At 23 weeks, with my best friend (34 weeks) at her glam baby shower. We call ourselves BBFFs--buntis best friends forever.

I think I'm pretty big for 24 weeks (someone thought I was seven months preggers!), and I am so worried about my blood sugar test and weigh-in tomorrow! I resolved to cut back on my sugar, but it's not that easy considering people are constantly sending me food, plus I've been eating out at great restaurants for various reasons (anniversary, mom's birthday, a NY boss was in town...). And when you're pregnant, one of the hardest things to do is to say no to food!!!

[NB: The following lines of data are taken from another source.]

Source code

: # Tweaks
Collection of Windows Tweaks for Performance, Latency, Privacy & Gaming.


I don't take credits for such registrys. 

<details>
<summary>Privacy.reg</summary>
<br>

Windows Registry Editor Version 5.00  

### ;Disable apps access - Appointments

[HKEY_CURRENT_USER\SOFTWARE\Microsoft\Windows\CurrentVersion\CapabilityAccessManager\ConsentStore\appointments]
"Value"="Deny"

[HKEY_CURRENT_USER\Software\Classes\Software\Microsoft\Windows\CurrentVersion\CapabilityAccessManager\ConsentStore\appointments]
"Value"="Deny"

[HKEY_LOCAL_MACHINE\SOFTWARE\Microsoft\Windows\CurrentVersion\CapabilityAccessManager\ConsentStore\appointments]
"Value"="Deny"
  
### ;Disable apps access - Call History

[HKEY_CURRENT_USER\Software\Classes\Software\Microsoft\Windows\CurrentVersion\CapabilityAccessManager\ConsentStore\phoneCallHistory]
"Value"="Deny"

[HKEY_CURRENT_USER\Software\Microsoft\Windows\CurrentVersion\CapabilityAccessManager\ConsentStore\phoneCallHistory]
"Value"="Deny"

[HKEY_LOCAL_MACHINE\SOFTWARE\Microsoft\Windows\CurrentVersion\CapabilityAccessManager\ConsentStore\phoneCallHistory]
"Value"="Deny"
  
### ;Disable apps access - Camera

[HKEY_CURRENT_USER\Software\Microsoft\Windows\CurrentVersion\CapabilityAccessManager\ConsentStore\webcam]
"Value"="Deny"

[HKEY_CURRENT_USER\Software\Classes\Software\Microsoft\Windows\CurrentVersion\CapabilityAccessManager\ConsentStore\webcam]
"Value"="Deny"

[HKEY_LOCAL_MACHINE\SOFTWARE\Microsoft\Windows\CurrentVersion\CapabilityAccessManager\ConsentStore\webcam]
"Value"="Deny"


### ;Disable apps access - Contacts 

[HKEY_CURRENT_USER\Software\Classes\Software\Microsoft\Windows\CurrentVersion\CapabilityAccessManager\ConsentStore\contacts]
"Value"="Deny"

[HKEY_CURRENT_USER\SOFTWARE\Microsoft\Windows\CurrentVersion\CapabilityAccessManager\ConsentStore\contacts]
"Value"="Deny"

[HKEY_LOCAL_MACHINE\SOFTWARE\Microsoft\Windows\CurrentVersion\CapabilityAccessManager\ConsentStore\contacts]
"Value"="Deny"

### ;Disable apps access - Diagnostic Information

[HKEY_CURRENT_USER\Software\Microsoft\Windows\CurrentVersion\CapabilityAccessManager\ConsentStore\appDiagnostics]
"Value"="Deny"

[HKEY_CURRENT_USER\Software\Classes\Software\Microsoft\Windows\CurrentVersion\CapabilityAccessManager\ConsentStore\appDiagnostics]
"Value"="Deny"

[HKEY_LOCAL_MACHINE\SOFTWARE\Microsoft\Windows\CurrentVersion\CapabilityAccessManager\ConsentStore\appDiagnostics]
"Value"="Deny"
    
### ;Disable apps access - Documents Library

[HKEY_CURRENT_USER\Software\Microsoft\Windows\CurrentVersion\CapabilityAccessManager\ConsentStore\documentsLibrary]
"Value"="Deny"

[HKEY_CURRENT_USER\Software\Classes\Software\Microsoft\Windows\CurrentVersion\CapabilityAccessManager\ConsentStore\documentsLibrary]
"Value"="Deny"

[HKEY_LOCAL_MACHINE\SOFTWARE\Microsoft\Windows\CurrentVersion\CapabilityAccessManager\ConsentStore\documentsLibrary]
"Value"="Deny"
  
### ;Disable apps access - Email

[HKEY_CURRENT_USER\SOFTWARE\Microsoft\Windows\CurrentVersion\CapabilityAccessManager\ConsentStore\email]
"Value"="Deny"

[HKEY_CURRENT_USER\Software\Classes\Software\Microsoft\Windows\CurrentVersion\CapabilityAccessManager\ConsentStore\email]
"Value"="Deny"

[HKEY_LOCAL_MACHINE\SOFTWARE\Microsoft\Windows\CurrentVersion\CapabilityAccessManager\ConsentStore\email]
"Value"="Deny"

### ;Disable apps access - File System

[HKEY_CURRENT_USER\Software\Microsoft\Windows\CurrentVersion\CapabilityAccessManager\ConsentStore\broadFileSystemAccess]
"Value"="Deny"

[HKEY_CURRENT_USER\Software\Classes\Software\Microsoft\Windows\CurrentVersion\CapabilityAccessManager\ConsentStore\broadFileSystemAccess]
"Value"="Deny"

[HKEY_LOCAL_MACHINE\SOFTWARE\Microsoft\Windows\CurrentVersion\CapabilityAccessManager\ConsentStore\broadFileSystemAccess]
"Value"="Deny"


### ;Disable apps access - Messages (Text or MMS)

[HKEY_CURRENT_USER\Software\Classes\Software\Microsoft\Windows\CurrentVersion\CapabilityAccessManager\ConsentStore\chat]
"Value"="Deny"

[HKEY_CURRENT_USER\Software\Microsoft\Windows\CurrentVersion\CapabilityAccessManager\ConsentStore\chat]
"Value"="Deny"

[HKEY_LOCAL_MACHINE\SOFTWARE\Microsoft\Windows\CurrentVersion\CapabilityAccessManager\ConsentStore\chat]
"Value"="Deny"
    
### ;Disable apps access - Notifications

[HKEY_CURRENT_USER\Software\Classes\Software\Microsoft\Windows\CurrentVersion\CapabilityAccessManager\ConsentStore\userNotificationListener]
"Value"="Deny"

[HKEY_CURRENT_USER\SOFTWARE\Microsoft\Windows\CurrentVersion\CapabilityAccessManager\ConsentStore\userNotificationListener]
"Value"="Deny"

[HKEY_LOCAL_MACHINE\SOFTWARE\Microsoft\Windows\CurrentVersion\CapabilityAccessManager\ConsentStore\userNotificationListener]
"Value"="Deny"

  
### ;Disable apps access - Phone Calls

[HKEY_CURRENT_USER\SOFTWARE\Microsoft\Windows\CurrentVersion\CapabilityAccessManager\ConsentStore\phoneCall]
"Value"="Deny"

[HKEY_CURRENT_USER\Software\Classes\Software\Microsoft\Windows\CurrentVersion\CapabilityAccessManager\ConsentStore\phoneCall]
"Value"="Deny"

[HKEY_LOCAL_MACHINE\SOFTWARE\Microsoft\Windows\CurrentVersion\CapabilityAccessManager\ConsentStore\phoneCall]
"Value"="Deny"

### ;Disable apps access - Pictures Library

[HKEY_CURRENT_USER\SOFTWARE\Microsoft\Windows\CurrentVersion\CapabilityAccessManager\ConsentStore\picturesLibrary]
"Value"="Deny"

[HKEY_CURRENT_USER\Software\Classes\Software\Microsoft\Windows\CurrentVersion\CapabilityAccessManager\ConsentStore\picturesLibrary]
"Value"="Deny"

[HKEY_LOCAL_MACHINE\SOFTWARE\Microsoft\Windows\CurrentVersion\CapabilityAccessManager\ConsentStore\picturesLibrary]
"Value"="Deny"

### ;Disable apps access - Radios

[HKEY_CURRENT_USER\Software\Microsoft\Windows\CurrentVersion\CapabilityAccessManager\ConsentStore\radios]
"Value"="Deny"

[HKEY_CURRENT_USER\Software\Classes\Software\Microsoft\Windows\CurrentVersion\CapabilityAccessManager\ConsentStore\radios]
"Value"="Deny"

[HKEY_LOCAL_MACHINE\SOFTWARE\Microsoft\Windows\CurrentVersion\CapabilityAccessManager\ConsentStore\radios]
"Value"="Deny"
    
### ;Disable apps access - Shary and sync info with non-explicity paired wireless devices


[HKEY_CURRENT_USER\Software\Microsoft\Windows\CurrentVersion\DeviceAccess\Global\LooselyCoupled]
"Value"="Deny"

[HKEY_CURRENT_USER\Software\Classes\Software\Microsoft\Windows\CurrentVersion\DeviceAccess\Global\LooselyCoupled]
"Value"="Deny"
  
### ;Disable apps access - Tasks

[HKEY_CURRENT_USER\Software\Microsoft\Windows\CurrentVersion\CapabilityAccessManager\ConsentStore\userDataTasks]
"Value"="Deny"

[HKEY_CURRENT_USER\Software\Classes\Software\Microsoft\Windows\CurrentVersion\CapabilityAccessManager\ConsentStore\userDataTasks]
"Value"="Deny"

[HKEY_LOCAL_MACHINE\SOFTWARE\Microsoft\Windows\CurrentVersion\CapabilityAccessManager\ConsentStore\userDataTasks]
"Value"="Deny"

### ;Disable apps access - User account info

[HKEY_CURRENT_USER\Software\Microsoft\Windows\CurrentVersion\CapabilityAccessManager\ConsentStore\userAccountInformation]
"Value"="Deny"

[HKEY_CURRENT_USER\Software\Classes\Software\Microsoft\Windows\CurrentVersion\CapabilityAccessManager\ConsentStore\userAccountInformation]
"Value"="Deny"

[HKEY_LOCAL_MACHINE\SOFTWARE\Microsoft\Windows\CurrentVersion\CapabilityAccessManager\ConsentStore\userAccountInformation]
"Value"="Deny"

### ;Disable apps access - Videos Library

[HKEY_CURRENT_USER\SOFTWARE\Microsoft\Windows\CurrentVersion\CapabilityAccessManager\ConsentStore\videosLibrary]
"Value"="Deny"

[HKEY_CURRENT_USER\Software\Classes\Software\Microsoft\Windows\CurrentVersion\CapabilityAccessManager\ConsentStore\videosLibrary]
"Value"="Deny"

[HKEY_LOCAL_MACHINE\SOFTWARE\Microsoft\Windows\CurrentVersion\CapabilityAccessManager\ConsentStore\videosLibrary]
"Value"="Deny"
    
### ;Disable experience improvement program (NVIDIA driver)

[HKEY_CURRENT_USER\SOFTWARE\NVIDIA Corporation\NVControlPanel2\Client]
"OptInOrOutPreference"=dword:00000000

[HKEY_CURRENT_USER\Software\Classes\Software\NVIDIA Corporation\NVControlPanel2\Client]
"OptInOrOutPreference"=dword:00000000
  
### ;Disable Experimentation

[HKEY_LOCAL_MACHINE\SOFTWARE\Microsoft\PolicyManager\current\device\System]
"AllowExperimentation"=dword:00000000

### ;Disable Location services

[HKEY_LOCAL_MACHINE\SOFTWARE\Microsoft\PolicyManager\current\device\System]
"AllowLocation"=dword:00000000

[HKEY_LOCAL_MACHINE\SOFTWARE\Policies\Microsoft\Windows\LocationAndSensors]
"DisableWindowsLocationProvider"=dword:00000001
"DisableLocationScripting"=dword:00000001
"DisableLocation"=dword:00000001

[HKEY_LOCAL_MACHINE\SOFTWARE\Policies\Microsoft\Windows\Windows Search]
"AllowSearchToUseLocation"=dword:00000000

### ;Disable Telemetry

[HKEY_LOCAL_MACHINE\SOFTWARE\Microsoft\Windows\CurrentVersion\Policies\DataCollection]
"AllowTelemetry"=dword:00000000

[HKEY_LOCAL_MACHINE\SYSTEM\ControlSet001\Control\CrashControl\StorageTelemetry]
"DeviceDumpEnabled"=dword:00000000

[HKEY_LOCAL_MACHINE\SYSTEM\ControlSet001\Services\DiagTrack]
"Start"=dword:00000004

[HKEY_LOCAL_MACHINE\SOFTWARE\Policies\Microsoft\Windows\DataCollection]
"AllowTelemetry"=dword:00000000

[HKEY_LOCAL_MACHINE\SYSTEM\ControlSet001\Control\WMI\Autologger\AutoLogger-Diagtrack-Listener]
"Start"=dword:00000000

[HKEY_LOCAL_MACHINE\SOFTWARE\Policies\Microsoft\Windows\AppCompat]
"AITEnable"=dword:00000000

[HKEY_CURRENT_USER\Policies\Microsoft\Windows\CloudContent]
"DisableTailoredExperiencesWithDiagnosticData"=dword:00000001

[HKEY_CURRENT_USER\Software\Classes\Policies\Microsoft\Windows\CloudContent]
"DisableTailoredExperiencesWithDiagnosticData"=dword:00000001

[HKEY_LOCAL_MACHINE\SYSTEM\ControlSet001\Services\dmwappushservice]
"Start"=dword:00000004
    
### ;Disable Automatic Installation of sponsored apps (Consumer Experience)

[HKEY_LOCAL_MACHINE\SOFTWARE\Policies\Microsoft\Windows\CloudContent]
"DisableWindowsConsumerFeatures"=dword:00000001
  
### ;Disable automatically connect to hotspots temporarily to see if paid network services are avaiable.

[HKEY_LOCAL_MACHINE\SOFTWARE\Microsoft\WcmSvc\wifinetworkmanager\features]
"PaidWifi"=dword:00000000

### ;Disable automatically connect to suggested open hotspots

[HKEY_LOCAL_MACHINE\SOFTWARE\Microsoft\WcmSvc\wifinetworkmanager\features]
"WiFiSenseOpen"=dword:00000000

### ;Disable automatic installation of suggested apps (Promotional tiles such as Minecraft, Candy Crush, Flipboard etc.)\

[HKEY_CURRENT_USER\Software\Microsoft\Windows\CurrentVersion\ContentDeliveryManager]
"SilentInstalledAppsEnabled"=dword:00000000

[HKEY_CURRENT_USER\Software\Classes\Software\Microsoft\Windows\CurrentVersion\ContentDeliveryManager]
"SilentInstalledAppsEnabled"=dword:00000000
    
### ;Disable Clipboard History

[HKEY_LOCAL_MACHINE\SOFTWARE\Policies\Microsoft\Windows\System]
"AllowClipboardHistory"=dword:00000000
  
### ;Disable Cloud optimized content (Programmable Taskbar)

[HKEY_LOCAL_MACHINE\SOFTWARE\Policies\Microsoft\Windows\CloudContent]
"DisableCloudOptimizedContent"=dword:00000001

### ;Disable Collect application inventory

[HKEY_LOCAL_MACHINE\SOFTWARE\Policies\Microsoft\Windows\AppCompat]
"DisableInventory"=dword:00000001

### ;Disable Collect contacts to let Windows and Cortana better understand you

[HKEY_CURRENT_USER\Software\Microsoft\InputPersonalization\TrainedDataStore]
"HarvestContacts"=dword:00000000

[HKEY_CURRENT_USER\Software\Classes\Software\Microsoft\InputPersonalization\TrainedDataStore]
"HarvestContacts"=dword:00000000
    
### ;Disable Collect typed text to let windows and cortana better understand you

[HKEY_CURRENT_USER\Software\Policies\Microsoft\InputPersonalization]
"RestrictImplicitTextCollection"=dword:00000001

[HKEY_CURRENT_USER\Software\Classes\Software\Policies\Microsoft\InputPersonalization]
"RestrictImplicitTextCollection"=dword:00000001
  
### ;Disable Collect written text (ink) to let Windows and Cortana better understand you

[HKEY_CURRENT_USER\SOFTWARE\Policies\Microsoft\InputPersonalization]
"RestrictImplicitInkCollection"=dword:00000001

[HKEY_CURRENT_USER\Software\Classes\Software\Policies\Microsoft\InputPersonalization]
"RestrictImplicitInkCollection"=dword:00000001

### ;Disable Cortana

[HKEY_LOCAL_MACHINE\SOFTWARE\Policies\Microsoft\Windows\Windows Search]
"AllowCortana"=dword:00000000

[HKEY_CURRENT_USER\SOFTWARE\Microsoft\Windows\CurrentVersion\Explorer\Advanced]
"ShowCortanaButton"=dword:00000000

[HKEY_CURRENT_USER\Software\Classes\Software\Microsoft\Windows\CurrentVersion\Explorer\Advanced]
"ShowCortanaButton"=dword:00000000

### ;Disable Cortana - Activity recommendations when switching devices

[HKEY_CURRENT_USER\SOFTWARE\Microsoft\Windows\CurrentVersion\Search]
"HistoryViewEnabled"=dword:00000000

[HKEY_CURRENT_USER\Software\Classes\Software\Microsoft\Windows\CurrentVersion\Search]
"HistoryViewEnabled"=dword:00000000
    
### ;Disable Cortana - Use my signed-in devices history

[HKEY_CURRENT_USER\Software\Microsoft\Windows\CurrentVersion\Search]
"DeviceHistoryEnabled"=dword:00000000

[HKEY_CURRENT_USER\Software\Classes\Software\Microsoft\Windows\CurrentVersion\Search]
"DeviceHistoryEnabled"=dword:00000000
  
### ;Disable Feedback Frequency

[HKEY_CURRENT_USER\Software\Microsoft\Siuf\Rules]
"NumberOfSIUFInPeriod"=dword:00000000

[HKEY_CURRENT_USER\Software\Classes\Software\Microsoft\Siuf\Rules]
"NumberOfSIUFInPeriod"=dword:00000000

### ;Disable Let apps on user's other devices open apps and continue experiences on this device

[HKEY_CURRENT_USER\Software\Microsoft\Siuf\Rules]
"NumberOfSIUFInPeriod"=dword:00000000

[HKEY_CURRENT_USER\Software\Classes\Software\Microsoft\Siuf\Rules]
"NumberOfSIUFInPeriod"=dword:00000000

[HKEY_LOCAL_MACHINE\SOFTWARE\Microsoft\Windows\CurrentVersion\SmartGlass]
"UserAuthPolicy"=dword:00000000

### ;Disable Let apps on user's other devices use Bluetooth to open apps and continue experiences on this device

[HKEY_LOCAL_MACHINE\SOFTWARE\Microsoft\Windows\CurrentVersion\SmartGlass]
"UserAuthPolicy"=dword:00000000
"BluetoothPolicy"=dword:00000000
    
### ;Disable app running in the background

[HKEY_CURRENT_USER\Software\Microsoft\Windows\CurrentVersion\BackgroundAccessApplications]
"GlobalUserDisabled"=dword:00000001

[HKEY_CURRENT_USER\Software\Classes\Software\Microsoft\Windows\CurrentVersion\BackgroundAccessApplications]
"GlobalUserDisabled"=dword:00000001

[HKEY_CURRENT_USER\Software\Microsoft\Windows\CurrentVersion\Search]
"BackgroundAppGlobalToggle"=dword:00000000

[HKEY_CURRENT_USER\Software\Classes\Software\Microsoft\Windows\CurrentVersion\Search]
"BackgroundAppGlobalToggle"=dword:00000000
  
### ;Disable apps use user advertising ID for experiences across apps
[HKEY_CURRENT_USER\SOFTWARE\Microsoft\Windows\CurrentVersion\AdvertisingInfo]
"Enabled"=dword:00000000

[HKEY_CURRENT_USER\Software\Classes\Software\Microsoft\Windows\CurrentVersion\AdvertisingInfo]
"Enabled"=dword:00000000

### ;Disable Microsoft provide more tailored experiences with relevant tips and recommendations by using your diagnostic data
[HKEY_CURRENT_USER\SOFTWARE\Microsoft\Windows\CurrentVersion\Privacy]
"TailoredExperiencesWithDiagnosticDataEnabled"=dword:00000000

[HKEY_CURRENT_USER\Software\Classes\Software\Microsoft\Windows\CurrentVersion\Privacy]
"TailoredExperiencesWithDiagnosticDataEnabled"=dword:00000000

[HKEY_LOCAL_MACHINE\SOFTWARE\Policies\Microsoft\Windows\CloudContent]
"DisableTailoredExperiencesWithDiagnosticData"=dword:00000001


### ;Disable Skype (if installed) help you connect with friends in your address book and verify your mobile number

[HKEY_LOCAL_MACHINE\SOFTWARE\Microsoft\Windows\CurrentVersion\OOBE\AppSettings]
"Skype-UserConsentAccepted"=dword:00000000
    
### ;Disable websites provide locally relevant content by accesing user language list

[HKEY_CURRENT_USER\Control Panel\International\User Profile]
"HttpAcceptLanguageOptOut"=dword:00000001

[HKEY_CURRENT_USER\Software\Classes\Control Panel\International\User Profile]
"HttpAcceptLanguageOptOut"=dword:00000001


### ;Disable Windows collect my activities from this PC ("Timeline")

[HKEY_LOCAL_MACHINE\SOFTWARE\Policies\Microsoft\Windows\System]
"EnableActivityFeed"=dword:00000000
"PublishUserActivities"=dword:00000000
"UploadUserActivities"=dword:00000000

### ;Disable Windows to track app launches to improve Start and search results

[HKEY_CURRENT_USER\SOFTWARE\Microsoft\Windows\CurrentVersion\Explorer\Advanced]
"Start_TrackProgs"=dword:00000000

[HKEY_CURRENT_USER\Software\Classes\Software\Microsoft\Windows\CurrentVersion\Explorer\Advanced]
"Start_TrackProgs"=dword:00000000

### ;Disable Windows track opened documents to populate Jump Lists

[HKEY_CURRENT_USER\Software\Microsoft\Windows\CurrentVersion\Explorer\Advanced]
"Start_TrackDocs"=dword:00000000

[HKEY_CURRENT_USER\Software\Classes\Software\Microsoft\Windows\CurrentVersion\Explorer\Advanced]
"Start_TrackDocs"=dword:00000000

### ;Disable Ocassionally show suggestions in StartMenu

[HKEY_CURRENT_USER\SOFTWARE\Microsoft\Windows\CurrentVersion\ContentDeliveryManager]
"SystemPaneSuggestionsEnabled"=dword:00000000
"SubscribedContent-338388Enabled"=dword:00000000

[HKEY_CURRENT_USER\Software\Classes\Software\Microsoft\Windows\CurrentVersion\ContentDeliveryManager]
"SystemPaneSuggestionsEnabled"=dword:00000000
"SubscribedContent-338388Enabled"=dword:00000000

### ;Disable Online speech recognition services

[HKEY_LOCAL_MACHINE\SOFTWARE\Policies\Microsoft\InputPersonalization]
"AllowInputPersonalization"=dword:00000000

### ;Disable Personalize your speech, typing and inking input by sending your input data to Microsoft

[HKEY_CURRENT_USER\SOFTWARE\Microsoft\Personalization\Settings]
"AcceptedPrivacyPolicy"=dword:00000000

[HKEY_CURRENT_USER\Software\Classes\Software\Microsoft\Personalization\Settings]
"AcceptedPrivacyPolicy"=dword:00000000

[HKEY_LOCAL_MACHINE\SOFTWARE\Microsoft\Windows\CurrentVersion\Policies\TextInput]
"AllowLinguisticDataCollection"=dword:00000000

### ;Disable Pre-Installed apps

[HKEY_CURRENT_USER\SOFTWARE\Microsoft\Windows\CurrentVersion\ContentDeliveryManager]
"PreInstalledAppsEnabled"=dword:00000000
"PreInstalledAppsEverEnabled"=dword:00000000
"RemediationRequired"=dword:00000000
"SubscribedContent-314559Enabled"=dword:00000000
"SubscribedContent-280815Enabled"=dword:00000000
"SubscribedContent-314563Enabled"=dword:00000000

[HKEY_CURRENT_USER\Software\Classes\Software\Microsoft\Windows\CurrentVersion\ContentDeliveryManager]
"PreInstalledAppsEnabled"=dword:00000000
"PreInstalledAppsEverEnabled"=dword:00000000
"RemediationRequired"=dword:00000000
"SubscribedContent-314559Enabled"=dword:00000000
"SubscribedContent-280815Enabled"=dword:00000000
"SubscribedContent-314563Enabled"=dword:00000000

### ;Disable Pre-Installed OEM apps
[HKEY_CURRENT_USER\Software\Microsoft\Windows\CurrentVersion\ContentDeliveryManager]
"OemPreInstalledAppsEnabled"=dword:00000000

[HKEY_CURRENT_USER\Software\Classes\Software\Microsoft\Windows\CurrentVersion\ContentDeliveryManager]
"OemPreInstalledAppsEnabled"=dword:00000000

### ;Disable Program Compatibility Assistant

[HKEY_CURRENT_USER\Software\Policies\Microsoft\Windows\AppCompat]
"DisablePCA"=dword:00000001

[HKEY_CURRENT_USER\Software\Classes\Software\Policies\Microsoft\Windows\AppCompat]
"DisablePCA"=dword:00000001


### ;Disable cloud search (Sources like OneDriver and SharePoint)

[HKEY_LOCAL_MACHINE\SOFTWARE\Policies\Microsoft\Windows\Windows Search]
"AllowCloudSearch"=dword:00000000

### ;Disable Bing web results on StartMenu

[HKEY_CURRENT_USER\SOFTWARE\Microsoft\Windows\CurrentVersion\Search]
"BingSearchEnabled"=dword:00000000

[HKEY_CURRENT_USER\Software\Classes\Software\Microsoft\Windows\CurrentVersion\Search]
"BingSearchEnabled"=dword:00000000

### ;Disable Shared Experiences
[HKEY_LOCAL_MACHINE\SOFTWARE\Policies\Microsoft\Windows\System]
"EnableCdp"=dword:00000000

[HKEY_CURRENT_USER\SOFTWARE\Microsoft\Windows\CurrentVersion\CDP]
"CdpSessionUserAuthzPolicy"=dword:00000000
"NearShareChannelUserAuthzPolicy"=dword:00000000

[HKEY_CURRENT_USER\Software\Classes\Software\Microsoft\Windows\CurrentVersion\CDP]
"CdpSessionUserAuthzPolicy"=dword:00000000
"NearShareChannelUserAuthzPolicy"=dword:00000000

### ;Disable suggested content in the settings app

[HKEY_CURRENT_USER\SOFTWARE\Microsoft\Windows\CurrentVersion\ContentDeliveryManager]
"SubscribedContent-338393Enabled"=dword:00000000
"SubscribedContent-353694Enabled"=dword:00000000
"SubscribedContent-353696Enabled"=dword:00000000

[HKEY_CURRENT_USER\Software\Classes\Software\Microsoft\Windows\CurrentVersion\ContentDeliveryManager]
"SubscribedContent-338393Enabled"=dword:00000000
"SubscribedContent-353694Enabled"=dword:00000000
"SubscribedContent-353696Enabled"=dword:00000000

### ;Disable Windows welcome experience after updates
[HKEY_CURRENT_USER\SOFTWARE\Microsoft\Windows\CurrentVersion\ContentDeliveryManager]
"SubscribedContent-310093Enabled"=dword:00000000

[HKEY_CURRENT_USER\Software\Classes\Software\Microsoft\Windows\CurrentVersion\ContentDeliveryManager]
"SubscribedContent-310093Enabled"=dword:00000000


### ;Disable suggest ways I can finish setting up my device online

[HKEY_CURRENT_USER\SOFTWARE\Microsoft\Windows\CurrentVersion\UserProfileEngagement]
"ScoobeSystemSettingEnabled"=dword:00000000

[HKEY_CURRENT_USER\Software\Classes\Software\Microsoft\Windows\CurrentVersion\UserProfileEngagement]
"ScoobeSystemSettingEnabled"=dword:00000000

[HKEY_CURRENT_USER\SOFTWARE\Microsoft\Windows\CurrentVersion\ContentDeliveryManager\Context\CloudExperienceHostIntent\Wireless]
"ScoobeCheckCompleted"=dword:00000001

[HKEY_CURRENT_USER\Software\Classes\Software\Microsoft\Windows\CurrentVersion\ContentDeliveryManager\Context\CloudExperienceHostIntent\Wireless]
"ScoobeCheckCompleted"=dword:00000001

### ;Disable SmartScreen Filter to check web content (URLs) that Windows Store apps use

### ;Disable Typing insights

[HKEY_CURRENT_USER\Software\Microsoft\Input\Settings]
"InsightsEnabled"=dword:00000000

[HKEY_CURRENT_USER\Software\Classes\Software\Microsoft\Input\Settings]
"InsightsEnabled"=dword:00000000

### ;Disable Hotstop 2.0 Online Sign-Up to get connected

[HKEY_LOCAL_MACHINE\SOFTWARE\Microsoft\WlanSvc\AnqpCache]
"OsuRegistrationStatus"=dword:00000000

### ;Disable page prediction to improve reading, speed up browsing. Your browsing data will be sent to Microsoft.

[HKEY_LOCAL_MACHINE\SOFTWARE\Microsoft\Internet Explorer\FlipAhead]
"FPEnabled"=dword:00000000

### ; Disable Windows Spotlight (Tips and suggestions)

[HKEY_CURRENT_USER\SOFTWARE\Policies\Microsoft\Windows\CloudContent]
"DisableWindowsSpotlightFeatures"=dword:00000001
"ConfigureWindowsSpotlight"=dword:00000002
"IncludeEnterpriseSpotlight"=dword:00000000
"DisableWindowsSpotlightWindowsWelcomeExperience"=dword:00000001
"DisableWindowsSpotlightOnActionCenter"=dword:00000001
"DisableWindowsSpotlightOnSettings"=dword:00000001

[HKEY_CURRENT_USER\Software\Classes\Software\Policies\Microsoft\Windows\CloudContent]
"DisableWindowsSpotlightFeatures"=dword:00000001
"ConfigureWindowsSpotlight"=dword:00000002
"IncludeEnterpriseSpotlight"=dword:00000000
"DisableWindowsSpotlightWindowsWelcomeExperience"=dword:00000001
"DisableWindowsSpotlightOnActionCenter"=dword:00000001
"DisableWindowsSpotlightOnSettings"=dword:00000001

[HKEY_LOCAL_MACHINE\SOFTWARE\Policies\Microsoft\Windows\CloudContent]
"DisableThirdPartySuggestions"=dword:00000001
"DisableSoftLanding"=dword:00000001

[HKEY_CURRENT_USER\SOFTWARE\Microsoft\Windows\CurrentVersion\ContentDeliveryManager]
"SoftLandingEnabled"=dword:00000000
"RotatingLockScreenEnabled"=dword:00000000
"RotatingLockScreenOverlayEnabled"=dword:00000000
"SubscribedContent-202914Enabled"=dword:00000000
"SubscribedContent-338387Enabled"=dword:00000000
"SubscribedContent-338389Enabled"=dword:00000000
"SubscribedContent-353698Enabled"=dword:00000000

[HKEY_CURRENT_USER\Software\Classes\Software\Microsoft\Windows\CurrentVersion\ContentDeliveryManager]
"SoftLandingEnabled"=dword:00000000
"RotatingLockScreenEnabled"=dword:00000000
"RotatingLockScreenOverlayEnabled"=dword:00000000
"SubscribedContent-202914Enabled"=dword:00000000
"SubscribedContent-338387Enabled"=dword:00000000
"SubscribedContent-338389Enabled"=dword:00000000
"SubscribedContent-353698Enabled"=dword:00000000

At 24 weeks: dinner with a NY boss at Las Flores

I think by next month, we really have to start thinking about details--how to rearrange the bedrooms, where we'll put all the stuff that will be displaced, finding a yaya... A few days ago, a friend asked if I had thought about whether we would be using cloth or disposable diapers. I broke out in a cold sweat, because it represented everything I hadn't thought about. I've just been enjoying being pregnant, feeling this hyper one kick and move around, hearing people tell me that I'm "glowing," and being the recipient of such good vibes from people who can't help but be nice to the little round lady.

Sixteen weeks to go. On the one hand, I want to meet the little monster already (and start running again). On the other, I really wish time would slow down--it's possessive but I like having him or her all to myself (and, well, H), and sharing those intimate moments with my husband when he kisses my tummy and whispers for the little one to kick.

Thursday, September 13, 2012

Three Years

A sweet treat from the folks at Aubergine

Three things I've learned from three years of marriage:

1. Choose your battles. You can't make an issue out of every little thing, because eventually, you'll either just resent each other or tune each other out. Besides, who wants to live in a state of constant bickering? Learn to let some things go, and make your case when it really matters.

2. Learn his language of love (and yours). It sounds cheesy, but it helps. You can love a person with all you've got, but if you speak different languages, there might be some miscommunication. For example, his language may be "receiving gifts," so he shows his love for you the way he knows how: by giving you little presents. You, on the other hand, may be a sucker for "words of affirmation," so the gifts--with no sweet nothings behind them--may do nothing for you. Talk about lost in translation.  

Sometimes you can figure out what an underlying problem is when you know what your language is. I've realized that my languages are "quality time" and "physical touch," which means proximity is important to me. (I'd have a hell of a time managing a long-distance relationship!) So when I'm feeling particularly pissy or lonely or hormonal, it might be because I feel like I'm not getting enough QT with my man, and the solution is to spend a couple of hours together.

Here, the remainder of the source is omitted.